(dissenting) :
I agree the failure to withdraw Jackson’s statement from the jury’s consideration was error. I do not view it under *174the circumstancse here as reversible error. The possibility or probability of prejudice is not the test to be applied when the evidence of guilt as in this case is overwhelming.
I would hold that the failure to withdraw the exhibit was harmless error in the sense that the evidence of guilt was so overwhelming that LaBarge could not have been prejudiced in the jury’s mind. Moreover appellant initially consented to the redaction of the statement and in any event its admission was discretionary.
“Whether a codefendant’s confession implicating a defendant can be effectively redacted so as to delete portions implicating the defendant and permit its introduction in a joint trial is for the trial court to determine.” U. S. v. Mitchell, 372 F. Supp. 1239 (D. C. N. Y.), appeal dismissed, Stans v. Gagliardi, 485 F. (2d) 1290 (2nd Cir. 1973).
Here, the testimony of the witness Gertrude Thomas was the State’s primary and principal evidence against appellant. She voluntarily confessed to her participation in her father’s murder as well as that of Jackson and LaBarge. She included appellant in the planning and placed him at the scene. She testified appellant and Jackson went into the house to rob her father while she remained outside in the car.
With the exception of Jackson’s confession placing appellant at the front door of the house during the commission of the crime, the confession was merely cumulative to Gertrude Thomas’ testimony and was harmless error. Chapman v. California, 386 U. S. 18, 87 S. Ct. 824, 17 L. Ed. (2d) 705 (1969).
As this Court stated in State v. Robinson, 238 S. C. 140, 151, 119 S. Ed. (2d) 671, 677 (1961) :
“[T]he only rational conclusion warranted by the evidence is that the accused is guilty, the judgement of conviction *175should not be set aside because of unsubstantial errors not affecting the result.”
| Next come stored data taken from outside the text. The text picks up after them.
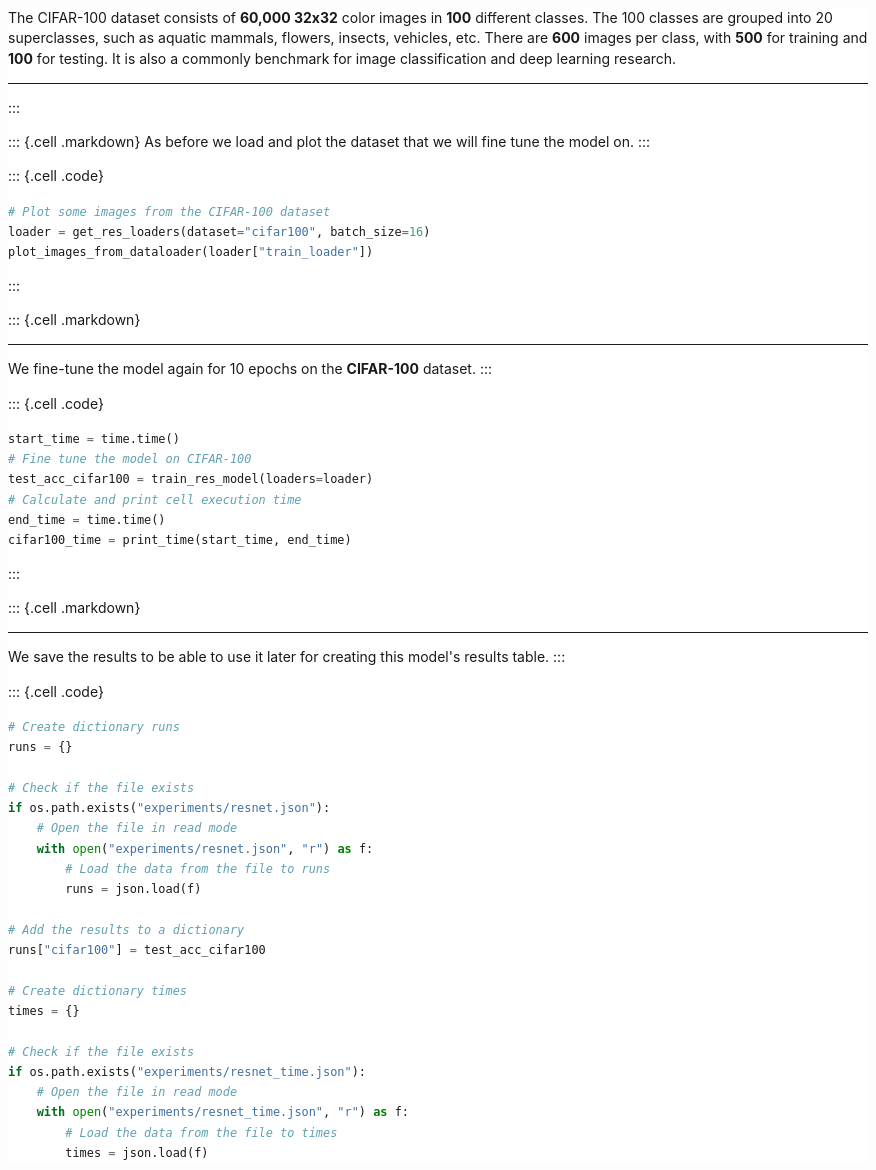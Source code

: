 The CIFAR-100 dataset consists of **60,000 32x32** color images in **100** different classes. The 100 classes are grouped into 20 superclasses, such as aquatic mammals, flowers, insects, vehicles, etc. There are **600** images per class, with **500** for training and **100** for testing. It is also a commonly benchmark for image classification and deep learning research.

***
:::

::: {.cell .markdown}
As before we load and plot the dataset that we will fine tune the model on.
:::

::: {.cell .code}
```python
# Plot some images from the CIFAR-100 dataset
loader = get_res_loaders(dataset="cifar100", batch_size=16)
plot_images_from_dataloader(loader["train_loader"])
```
:::

::: {.cell .markdown}
***

We fine-tune the model again for 10 epochs on the **CIFAR-100** dataset.
:::

::: {.cell .code}
```python
start_time = time.time()
# Fine tune the model on CIFAR-100
test_acc_cifar100 = train_res_model(loaders=loader)
# Calculate and print cell execution time
end_time = time.time()
cifar100_time = print_time(start_time, end_time)
```
:::

::: {.cell .markdown}
***

We save the results to be able to use it later for creating this model's results table.
:::

::: {.cell .code}
```python
# Create dictionary runs
runs = {}

# Check if the file exists
if os.path.exists("experiments/resnet.json"):
    # Open the file in read mode
    with open("experiments/resnet.json", "r") as f:
        # Load the data from the file to runs
        runs = json.load(f)

# Add the results to a dictionary
runs["cifar100"] = test_acc_cifar100

# Create dictionary times
times = {}

# Check if the file exists
if os.path.exists("experiments/resnet_time.json"):
    # Open the file in read mode
    with open("experiments/resnet_time.json", "r") as f:
        # Load the data from the file to times
        times = json.load(f)

```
In applying the harmless error test, we must consider the character and quality of the improper evidence as it relates to the other evidence bearing on the same issue, appraising the possible impact upon the jury of the inadmissible evidence. Schneble v. Florida, 405 U. S. 427, 92 S. Ct. 1056, 31 L. Ed. (2d) 340 (1972); State v. Atchison, 268 S. C. 588, 235 S. E. (2d) 294 (1977).
The U. S. Supreme Court in interpreting the Chapman rule in Harrington v. California, 395 U. S. 250, 89 S. Ct. 1726, 23 L. Ed. (2d) 284 (1969) affirmed the California Court of Appeals which held:
“[I]t is not reasonably probable that a result more favorable to defendant would have been reached had the [Bruton] rule been followed.”
The Court in Harrington held that the illegal evidence had been “cumulative” and that the State’s case against Harrington had been “so overwhelming.” This opinion suggests that Chapman now embraces an overwhelming evidence test for determining when an error is harmless.
I have no difficulty in concluding beyond a reasonable doubt that the alleged error did not influence the verdict.
I would affirm.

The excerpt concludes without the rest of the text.